後宮のすみっこには天才薬師がいるらしい ~いないもの扱いだった人質の私、趣味の調薬で国を救って正体がバレました~
「ごめん・・・うれしくて・・・・・やりすぎた・・・・・」

 ふわふわと熱に浮かされたようになっていた意識が戻ってきた時、レイラは、いつも休憩していた大樹の根元に座ったマリオンの膝の上にいた。

 横抱きにされ顔を覗き込んでいるマリオンの顔をぼんやりと見つめ返したレイラは、その言葉を聞いたとたんに自分に起こった先ほどまでのあれやこれやを思い出し、小さく悲鳴を上げた。

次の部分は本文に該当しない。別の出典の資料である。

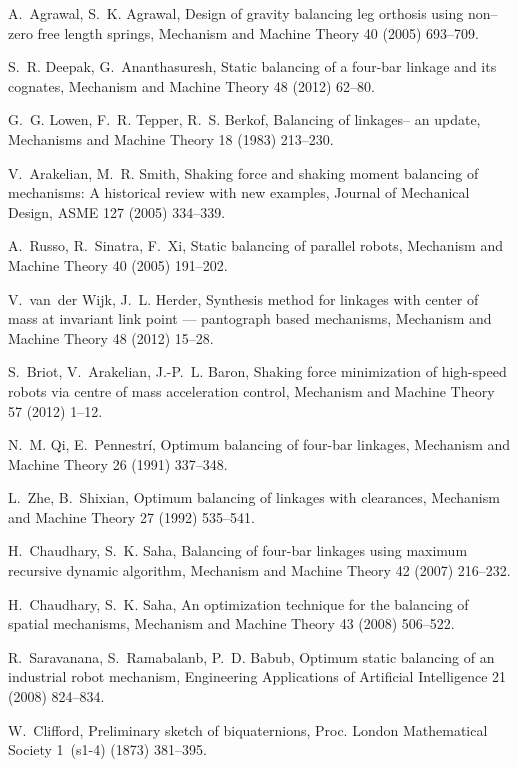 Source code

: \documentclass[11pt]{article}
\begin{document}
\begin{thebibliography}{10}
A.~Agrawal, S.~K. Agrawal, Design of gravity balancing leg orthosis using
  non--zero free length springs, Mechanism and Machine Theory 40 (2005)
  693--709.

S.~R. Deepak, G.~Ananthasuresh, Static balancing of a four-bar linkage and its
  cognates, Mechanism and Machine Theory 48 (2012) 62--80.

G.~G. Lowen, F.~R. Tepper, R.~S. Berkof, Balancing of linkages-- an update,
  Mechanisms and Machine Theory 18 (1983) 213--230.

V.~Arakelian, M.~R. Smith, Shaking force and shaking moment balancing of
  mechanisms: A historical review with new examples, Journal of Mechanical
  Design, ASME 127 (2005) 334--339.

A.~Russo, R.~Sinatra, F.~Xi, Static balancing of parallel robots, Mechanism and
  Machine Theory 40 (2005) 191--202.

V.~van~der Wijk, J.~L. Herder, Synthesis method for linkages with center of
  mass at invariant link point --- pantograph based mechanisms, Mechanism and
  Machine Theory 48 (2012) 15--28.

S.~Briot, V.~Arakelian, J.-P.~L. Baron, Shaking force minimization of
  high-speed robots via centre of mass acceleration control, Mechanism and
  Machine Theory 57 (2012) 1--12.

N.~M. Qi, E.~{Pennestr\'i}, Optimum balancing of four-bar linkages, Mechanism
  and Machine Theory 26 (1991) 337--348.

L.~Zhe, B.~Shixian, Optimum balancing of linkages with clearances, Mechanism
  and Machine Theory 27 (1992) 535--541.

H.~Chaudhary, S.~K. Saha, Balancing of four-bar linkages using maximum
  recursive dynamic algorithm, Mechanism and Machine Theory 42 (2007) 216--232.

H.~Chaudhary, S.~K. Saha, An optimization technique for the balancing of
  spatial mechanisms, Mechanism and Machine Theory 43 (2008) 506--522.

R.~Saravanana, S.~Ramabalanb, P.~D. Babub, Optimum static balancing of an
  industrial robot mechanism, Engineering Applications of Artificial
  Intelligence 21 (2008) 824--834.

W.~Clifford, Preliminary sketch of biquaternions, Proc. London Mathematical
  Society 1~(s1-4) (1873) 381--395.


\end{thebibliography}
\end{document}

 湧き起こる羞恥に動くことも出来ず、真っ赤な顔で固まるレイラに、マリオンが困ったように笑う。
 つい、雰囲気に充てられて暴走した自覚があるだけに、少々気まずい。

 だがしかし。
 腕の中で小さく震えながら甘い声をあげる想い人の姿に、健全な青少年が、煽られないわけがない。
 しょうがない出来事だったのだ。

 とはいえ、意識混濁に追い込んだのは、どう考えてもやりすぎだった。
 狭い世界しか知らなかった、ある意味純粋培養のレイラには、口づけだけとはいえ刺激が強すぎた。

(次は、もう少しゆっくり進めよう…)
 反省はしていても、まったく後悔はしていないマリオンは、殊勝な顔でそんなことを考えていた。

 一方、真っ赤な顔で固まっていたレイラは、ようやく顔を両手で隠すとマリオンの膝の上で小さく体を丸めるとモダモダと悶えていた。

 顔は隠されて見えなくなったけれど、髪の隙間から覗く耳は真っ赤で、レイラが恥ずかしがっていることは一目瞭然だった。

 それなのに膝の上から逃げようとする様子はないのだから、マリオンは、レイラが愛おしくてしょうがない。

「レイラ・・・ごめん・・・」
 謝罪の言葉を口にしながらも、その声には喜色が滲んでいて、思わずレイラは、顔をあげてしまう。

「もう!ちっとも反省してない!」
 怒りながら、ぽかぽかと抱きこまれた胸元を殴りつけるものの、赤い顔に涙目では、これっぽっちも迫力はない。むしろ、可愛いだけである。

「もう!!私怒ってるのよ?なんで笑ってるのよ!」
 思わずにやけるマリオンに、赤い顔で怒るレイラ。
 どこからどう見てもバカップルなやり取りは、その後しばらく続くのであった。